Table 1 shows the results of noise reduction according to the four methods. The bold numbers signify the highest values of the de-noised SNR. The table shows that the effective numbers determined by MPODSOISE are minimal at all noise intensities. This is because MPODSOISE only considers the influence of the maximum peak of the difference spectrum of the singular value, which causes the loss of useful components. Then MPOCSOISE and MMBDSOICE followed. MMBCSOICE performs the task of noise reduction best among all of the methods, which could be seen from the most improved SNR in the first column. As a result, MMBCSOISE is better able to capture the demarcation point of the spectrum than other methods. The comparison results in the last column show that noise will be retained as the number of effective singular values is slightly larger. This may cause a decline in the de-noised SNR as well.
5. Conclusions
Because early bearing faults are masked by signal noise, they are difficult to detect. Noise reduction is necessary for successful early bearing fault detection. The traditional methods of eliminating noise require prior knowledge of the signal and a lot of parameters to be set, meanwhile, a complicated iteration in the process of optimization may cause a decrease in real-time fault detection. Noise reduction based on dimensional reduction, such as SVD, is a better strategy for discovering the principle components of the useful signal.
The key to successful separation of noise and useful signal based on SVD is to choose the effective singular value that represents the useful signal, which can be used to reconstruct the de-noised signal. Seeking the effective singular value based on a traditional method such as maximum peaks of difference or the curvature spectrum often causes the distortion of the reconstructed signal, because the number of effective singular values determined by these older methods is small, which causes the loss of some information.
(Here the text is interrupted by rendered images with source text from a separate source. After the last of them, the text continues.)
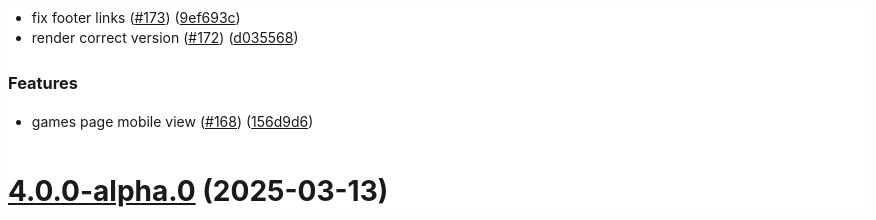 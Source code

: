 * fix footer links ([#173](https://github.com/tf2pickup-org/tf2pickup/issues/173)) ([9ef693c](https://github.com/tf2pickup-org/tf2pickup/commit/9ef693c33f46493978ff1b8a665b22efad179660))
* render correct version ([#172](https://github.com/tf2pickup-org/tf2pickup/issues/172)) ([d035568](https://github.com/tf2pickup-org/tf2pickup/commit/d035568416e41a88b9c24e8bb1f374b09e07755a))


### Features

* games page mobile view ([#168](https://github.com/tf2pickup-org/tf2pickup/issues/168)) ([156d9d6](https://github.com/tf2pickup-org/tf2pickup/commit/156d9d6fc9de86f11b4a0250a5045010e00ff62c))

# [4.0.0-alpha.0](https://github.com/tf2pickup-pl/tf2pickup/releases/tag/4.0.0-alpha.0) (2025-03-13)
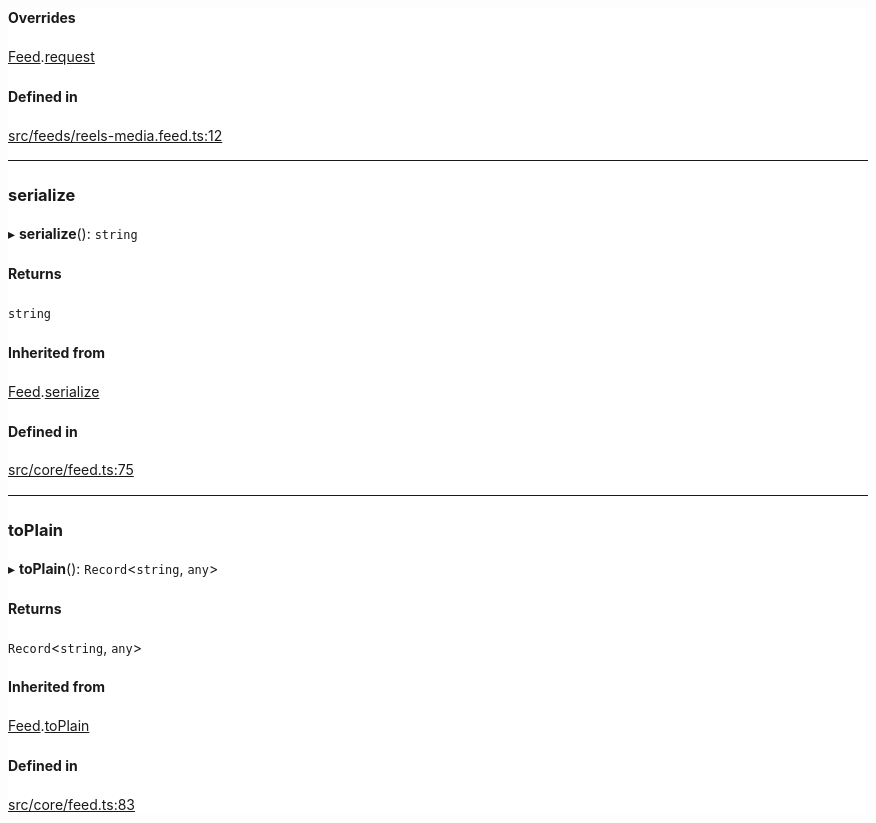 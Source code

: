 #### Overrides

[Feed](Feed.md).[request](Feed.md#request)

#### Defined in

[src/feeds/reels-media.feed.ts:12](https://github.com/Nerixyz/instagram-private-api/blob/0e0721c/src/feeds/reels-media.feed.ts#L12)

___

### serialize

▸ **serialize**(): `string`

#### Returns

`string`

#### Inherited from

[Feed](Feed.md).[serialize](Feed.md#serialize)

#### Defined in

[src/core/feed.ts:75](https://github.com/Nerixyz/instagram-private-api/blob/0e0721c/src/core/feed.ts#L75)

___

### toPlain

▸ **toPlain**(): `Record`<`string`, `any`\>

#### Returns

`Record`<`string`, `any`\>

#### Inherited from

[Feed](Feed.md).[toPlain](Feed.md#toplain)

#### Defined in

[src/core/feed.ts:83](https://github.com/Nerixyz/instagram-private-api/blob/0e0721c/src/core/feed.ts#L83)
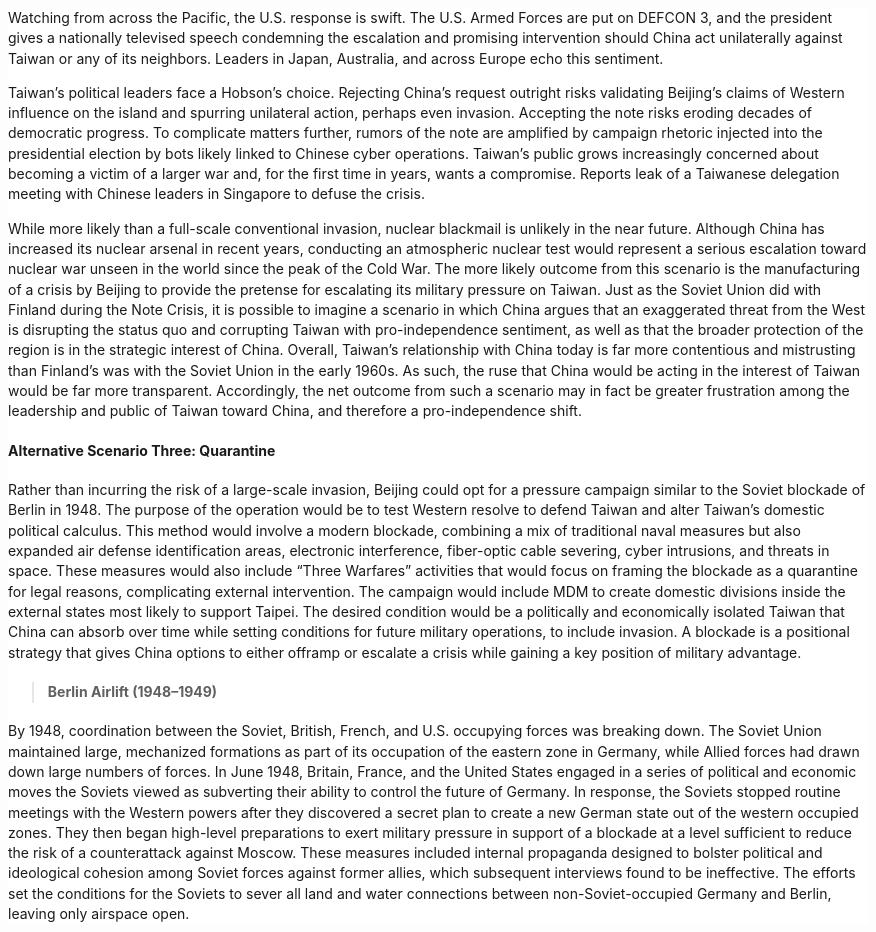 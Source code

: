 Watching from across the Pacific, the U.S. response is swift. The U.S. Armed Forces are put on DEFCON 3, and the president gives a nationally televised speech condemning the escalation and promising intervention should China act unilaterally against Taiwan or any of its neighbors. Leaders in Japan, Australia, and across Europe echo this sentiment.

Taiwan’s political leaders face a Hobson’s choice. Rejecting China’s request outright risks validating Beijing’s claims of Western influence on the island and spurring unilateral action, perhaps even invasion. Accepting the note risks eroding decades of democratic progress. To complicate matters further, rumors of the note are amplified by campaign rhetoric injected into the presidential election by bots likely linked to Chinese cyber operations. Taiwan’s public grows increasingly concerned about becoming a victim of a larger war and, for the first time in years, wants a compromise. Reports leak of a Taiwanese delegation meeting with Chinese leaders in Singapore to defuse the crisis.

While more likely than a full-scale conventional invasion, nuclear blackmail is unlikely in the near future. Although China has increased its nuclear arsenal in recent years, conducting an atmospheric nuclear test would represent a serious escalation toward nuclear war unseen in the world since the peak of the Cold War. The more likely outcome from this scenario is the manufacturing of a crisis by Beijing to provide the pretense for escalating its military pressure on Taiwan. Just as the Soviet Union did with Finland during the Note Crisis, it is possible to imagine a scenario in which China argues that an exaggerated threat from the West is disrupting the status quo and corrupting Taiwan with pro-independence sentiment, as well as that the broader protection of the region is in the strategic interest of China. Overall, Taiwan’s relationship with China today is far more contentious and mistrusting than Finland’s was with the Soviet Union in the early 1960s. As such, the ruse that China would be acting in the interest of Taiwan would be far more transparent. Accordingly, the net outcome from such a scenario may in fact be greater frustration among the leadership and public of Taiwan toward China, and therefore a pro-independence shift.

#### Alternative Scenario Three: Quarantine

Rather than incurring the risk of a large-scale invasion, Beijing could opt for a pressure campaign similar to the Soviet blockade of Berlin in 1948. The purpose of the operation would be to test Western resolve to defend Taiwan and alter Taiwan’s domestic political calculus. This method would involve a modern blockade, combining a mix of traditional naval measures but also expanded air defense identification areas, electronic interference, fiber-optic cable severing, cyber intrusions, and threats in space. These measures would also include “Three Warfares” activities that would focus on framing the blockade as a quarantine for legal reasons, complicating external intervention. The campaign would include MDM to create domestic divisions inside the external states most likely to support Taipei. The desired condition would be a politically and economically isolated Taiwan that China can absorb over time while setting conditions for future military operations, to include invasion. A blockade is a positional strategy that gives China options to either offramp or escalate a crisis while gaining a key position of military advantage.

> #### Berlin Airlift (1948–1949)

By 1948, coordination between the Soviet, British, French, and U.S. occupying forces was breaking down. The Soviet Union maintained large, mechanized formations as part of its occupation of the eastern zone in Germany, while Allied forces had drawn down large numbers of forces. In June 1948, Britain, France, and the United States engaged in a series of political and economic moves the Soviets viewed as subverting their ability to control the future of Germany. In response, the Soviets stopped routine meetings with the Western powers after they discovered a secret plan to create a new German state out of the western occupied zones. They then began high-level preparations to exert military pressure in support of a blockade at a level sufficient to reduce the risk of a counterattack against Moscow. These measures included internal propaganda designed to bolster political and ideological cohesion among Soviet forces against former allies, which subsequent interviews found to be ineffective. The efforts set the conditions for the Soviets to sever all land and water connections between non-Soviet-occupied Germany and Berlin, leaving only airspace open.
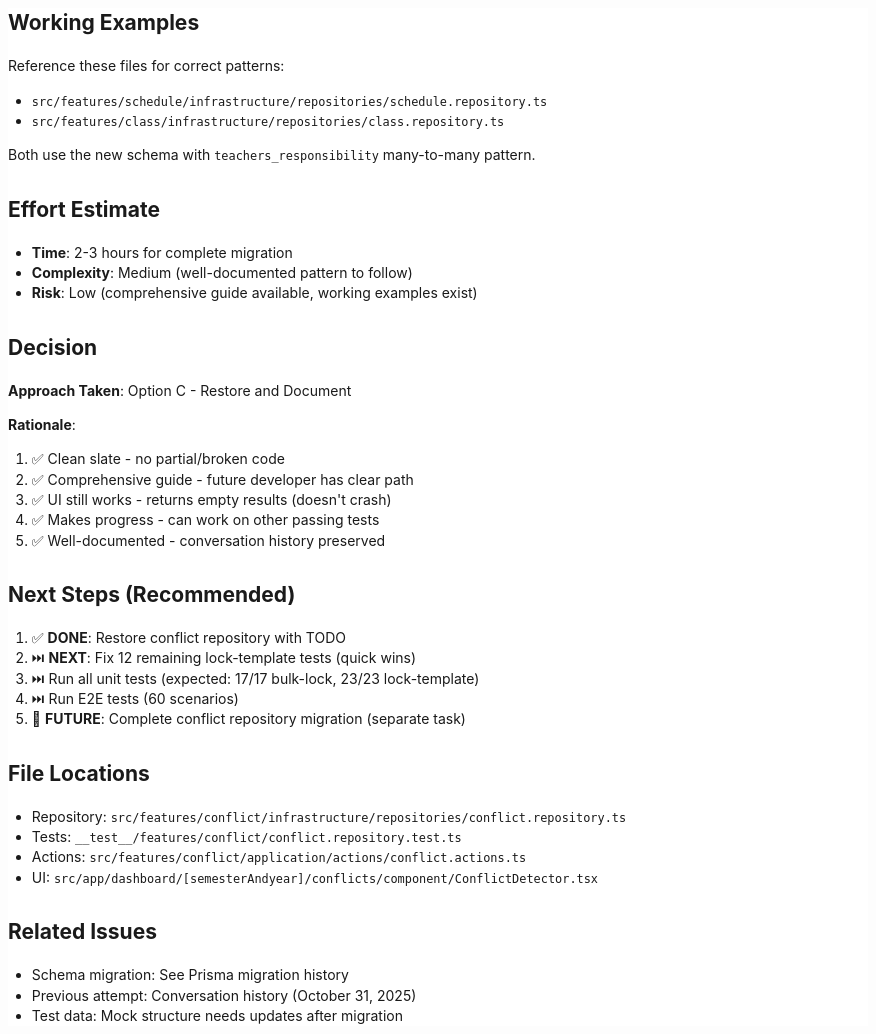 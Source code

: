 ## Working Examples

Reference these files for correct patterns:
- `src/features/schedule/infrastructure/repositories/schedule.repository.ts`
- `src/features/class/infrastructure/repositories/class.repository.ts`

Both use the new schema with `teachers_responsibility` many-to-many pattern.

## Effort Estimate

- **Time**: 2-3 hours for complete migration
- **Complexity**: Medium (well-documented pattern to follow)
- **Risk**: Low (comprehensive guide available, working examples exist)

## Decision

**Approach Taken**: Option C - Restore and Document

**Rationale**:
1. ✅ Clean slate - no partial/broken code
2. ✅ Comprehensive guide - future developer has clear path
3. ✅ UI still works - returns empty results (doesn't crash)
4. ✅ Makes progress - can work on other passing tests
5. ✅ Well-documented - conversation history preserved

## Next Steps (Recommended)

1. ✅ **DONE**: Restore conflict repository with TODO
2. ⏭️ **NEXT**: Fix 12 remaining lock-template tests (quick wins)
3. ⏭️ Run all unit tests (expected: 17/17 bulk-lock, 23/23 lock-template)
4. ⏭️ Run E2E tests (60 scenarios)
5. 🔮 **FUTURE**: Complete conflict repository migration (separate task)

## File Locations

- Repository: `src/features/conflict/infrastructure/repositories/conflict.repository.ts`
- Tests: `__test__/features/conflict/conflict.repository.test.ts`
- Actions: `src/features/conflict/application/actions/conflict.actions.ts`
- UI: `src/app/dashboard/[semesterAndyear]/conflicts/component/ConflictDetector.tsx`

## Related Issues

- Schema migration: See Prisma migration history
- Previous attempt: Conversation history (October 31, 2025)
- Test data: Mock structure needs updates after migration
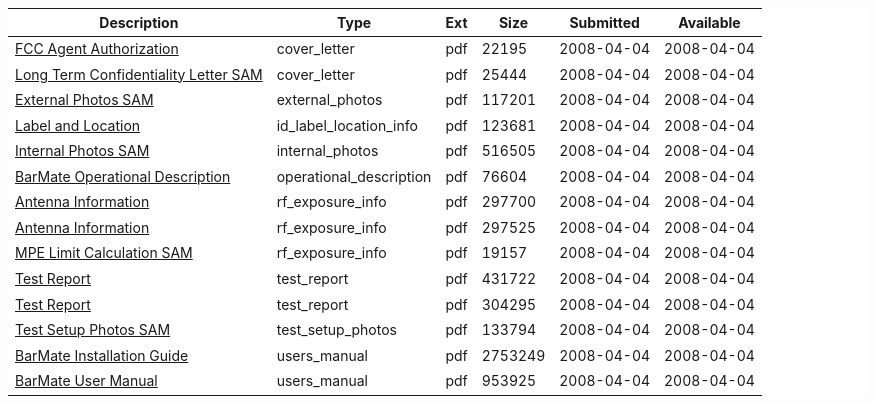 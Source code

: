 | Description | Type | Ext | Size | Submitted | Available |
| ----------- | ---- | --- | ---- | --------- | --------- |
| [FCC Agent Authorization](VZS-BARMATE-SAM/c822586a1238be0e646b5fd0502009db/923222.pdf) | cover_letter | pdf | 22195 | 2008-04-04 | 2008-04-04 |
| [Long Term Confidentiality Letter SAM](VZS-BARMATE-SAM/c822586a1238be0e646b5fd0502009db/923787.pdf) | cover_letter | pdf | 25444 | 2008-04-04 | 2008-04-04 |
| [External Photos SAM](VZS-BARMATE-SAM/c822586a1238be0e646b5fd0502009db/923782.pdf) | external_photos | pdf | 117201 | 2008-04-04 | 2008-04-04 |
| [Label and Location](VZS-BARMATE-SAM/c822586a1238be0e646b5fd0502009db/923776.pdf) | id_label_location_info | pdf | 123681 | 2008-04-04 | 2008-04-04 |
| [Internal Photos SAM](VZS-BARMATE-SAM/c822586a1238be0e646b5fd0502009db/923786.pdf) | internal_photos | pdf | 516505 | 2008-04-04 | 2008-04-04 |
| [BarMate Operational Description](VZS-BARMATE-SAM/c822586a1238be0e646b5fd0502009db/923217.pdf) | operational_description | pdf | 76604 | 2008-04-04 | 2008-04-04 |
| [Antenna Information](VZS-BARMATE-SAM/c822586a1238be0e646b5fd0502009db/923223.pdf) | rf_exposure_info | pdf | 297700 | 2008-04-04 | 2008-04-04 |
| [Antenna Information](VZS-BARMATE-SAM/c822586a1238be0e646b5fd0502009db/923224.pdf) | rf_exposure_info | pdf | 297525 | 2008-04-04 | 2008-04-04 |
| [MPE Limit Calculation SAM](VZS-BARMATE-SAM/c822586a1238be0e646b5fd0502009db/923788.pdf) | rf_exposure_info | pdf | 19157 | 2008-04-04 | 2008-04-04 |
| [Test Report](VZS-BARMATE-SAM/c822586a1238be0e646b5fd0502009db/923780.pdf) | test_report | pdf | 431722 | 2008-04-04 | 2008-04-04 |
| [Test Report](VZS-BARMATE-SAM/c822586a1238be0e646b5fd0502009db/923781.pdf) | test_report | pdf | 304295 | 2008-04-04 | 2008-04-04 |
| [Test Setup Photos SAM](VZS-BARMATE-SAM/c822586a1238be0e646b5fd0502009db/923789.pdf) | test_setup_photos | pdf | 133794 | 2008-04-04 | 2008-04-04 |
| [BarMate Installation Guide](VZS-BARMATE-SAM/c822586a1238be0e646b5fd0502009db/923216.pdf) | users_manual | pdf | 2753249 | 2008-04-04 | 2008-04-04 |
| [BarMate User Manual](VZS-BARMATE-SAM/c822586a1238be0e646b5fd0502009db/923218.pdf) | users_manual | pdf | 953925 | 2008-04-04 | 2008-04-04 |
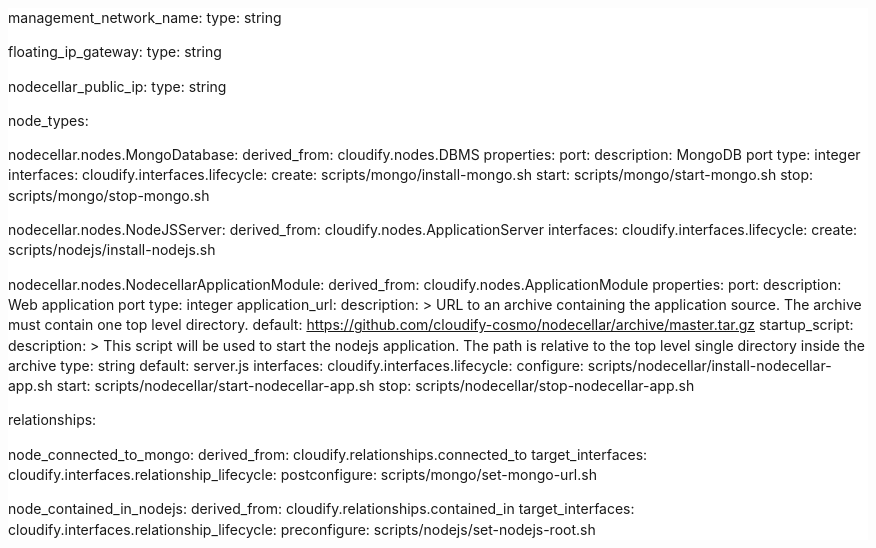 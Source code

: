 
  management_network_name:
    type: string

  floating_ip_gateway:
    type: string

  nodecellar_public_ip:
    type: string

node_types:

  nodecellar.nodes.MongoDatabase:
    derived_from: cloudify.nodes.DBMS
    properties:
      port:
        description: MongoDB port
        type: integer
    interfaces:
      cloudify.interfaces.lifecycle:
        create: scripts/mongo/install-mongo.sh
        start: scripts/mongo/start-mongo.sh
        stop: scripts/mongo/stop-mongo.sh

  nodecellar.nodes.NodeJSServer:
    derived_from: cloudify.nodes.ApplicationServer
    interfaces:
      cloudify.interfaces.lifecycle:
        create: scripts/nodejs/install-nodejs.sh

  nodecellar.nodes.NodecellarApplicationModule:
    derived_from: cloudify.nodes.ApplicationModule
    properties:
      port:
        description: Web application port
        type: integer
      application_url:
        description: >
          URL to an archive containing the application source.
          The archive must contain one top level directory.
        default: https://github.com/cloudify-cosmo/nodecellar/archive/master.tar.gz
      startup_script:
        description: >
          This script will be used to start the nodejs application.
          The path is relative to the top level single directory inside
          the archive
        type: string
        default: server.js
    interfaces:
      cloudify.interfaces.lifecycle:
        configure: scripts/nodecellar/install-nodecellar-app.sh
        start: scripts/nodecellar/start-nodecellar-app.sh
        stop: scripts/nodecellar/stop-nodecellar-app.sh

relationships:

  node_connected_to_mongo:
    derived_from: cloudify.relationships.connected_to
    target_interfaces:
      cloudify.interfaces.relationship_lifecycle:
        postconfigure: scripts/mongo/set-mongo-url.sh

  node_contained_in_nodejs:
    derived_from: cloudify.relationships.contained_in
    target_interfaces:
      cloudify.interfaces.relationship_lifecycle:
        preconfigure: scripts/nodejs/set-nodejs-root.sh

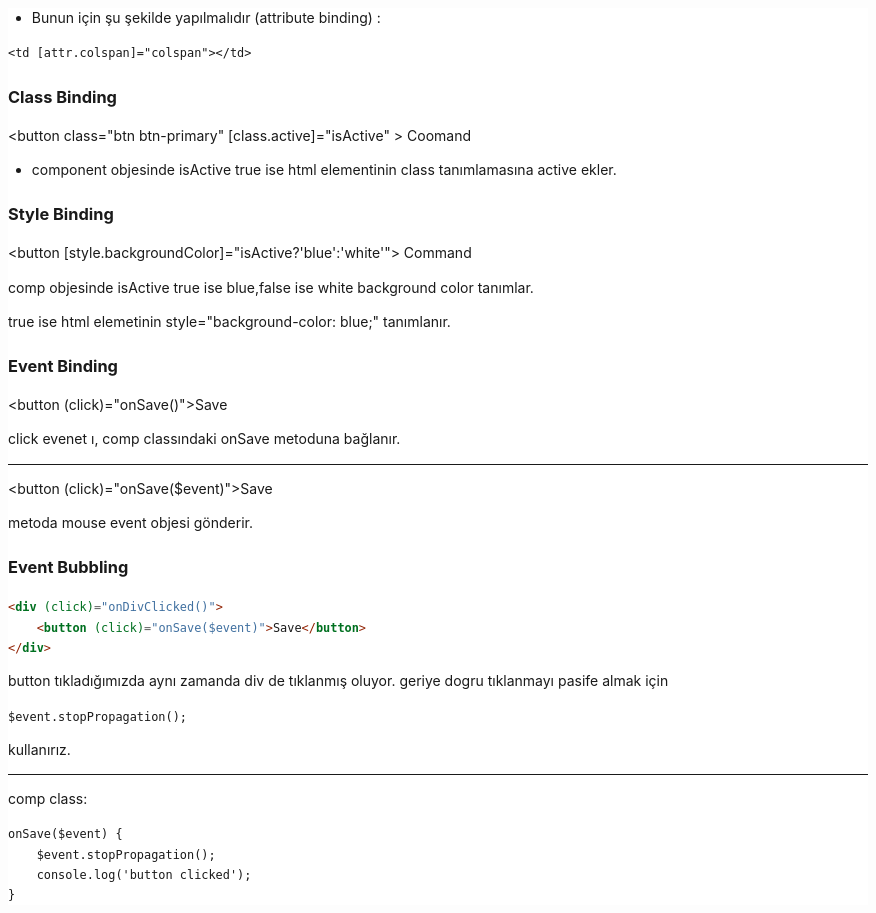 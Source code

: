 - Bunun için şu şekilde yapılmalıdır (attribute binding) :

```
<td [attr.colspan]="colspan"></td>
```

### Class Binding

<button class="btn btn-primary" [class.active]="isActive" >
Coomand </button>

- component objesinde isActive true ise html elementinin class tanımlamasına active ekler.

### Style Binding

<button [style.backgroundColor]="isActive?'blue':'white'">
Command </button>

comp objesinde isActive true ise blue,false ise white background color tanımlar.

true ise html elemetinin style="background-color: blue;"
tanımlanır.


### Event Binding

<button (click)="onSave()">Save</button>

click evenet ı, comp classındaki onSave metoduna bağlanır.

---

<button (click)="onSave($event)">Save</button>

metoda mouse event objesi gönderir.


### Event Bubbling

```html
<div (click)="onDivClicked()">
    <button (click)="onSave($event)">Save</button>
</div>
```

button tıkladığımızda aynı zamanda div de tıklanmış oluyor.
geriye dogru tıklanmayı pasife almak için 
    
    $event.stopPropagation();

kullanırız.

---

comp class:

    onSave($event) {
        $event.stopPropagation();
        console.log('button clicked');
    }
This paper uses the variation of difference of curvature peaks to accurately find the mutational site of the spectrum of incremental singular entropy, which is regarded as the number of effective singular values for SVD. The experiment results for dealing with real bearing data shows that the proposed method successfully extracted fault signatures under industrial noise and solved the problem of reduction of excessive noise caused by an unappropriated selected number of singular values. The results verified that SVD is a powerful tool that can offer available fault information for the later rolling element bearing fault diagnosis. However, this paper only discusses the circumstances of Gaussian white noise. In the next step, extracting the faulty signal under other noises such as color noise will be focused on to increase the reliability and universality of our method.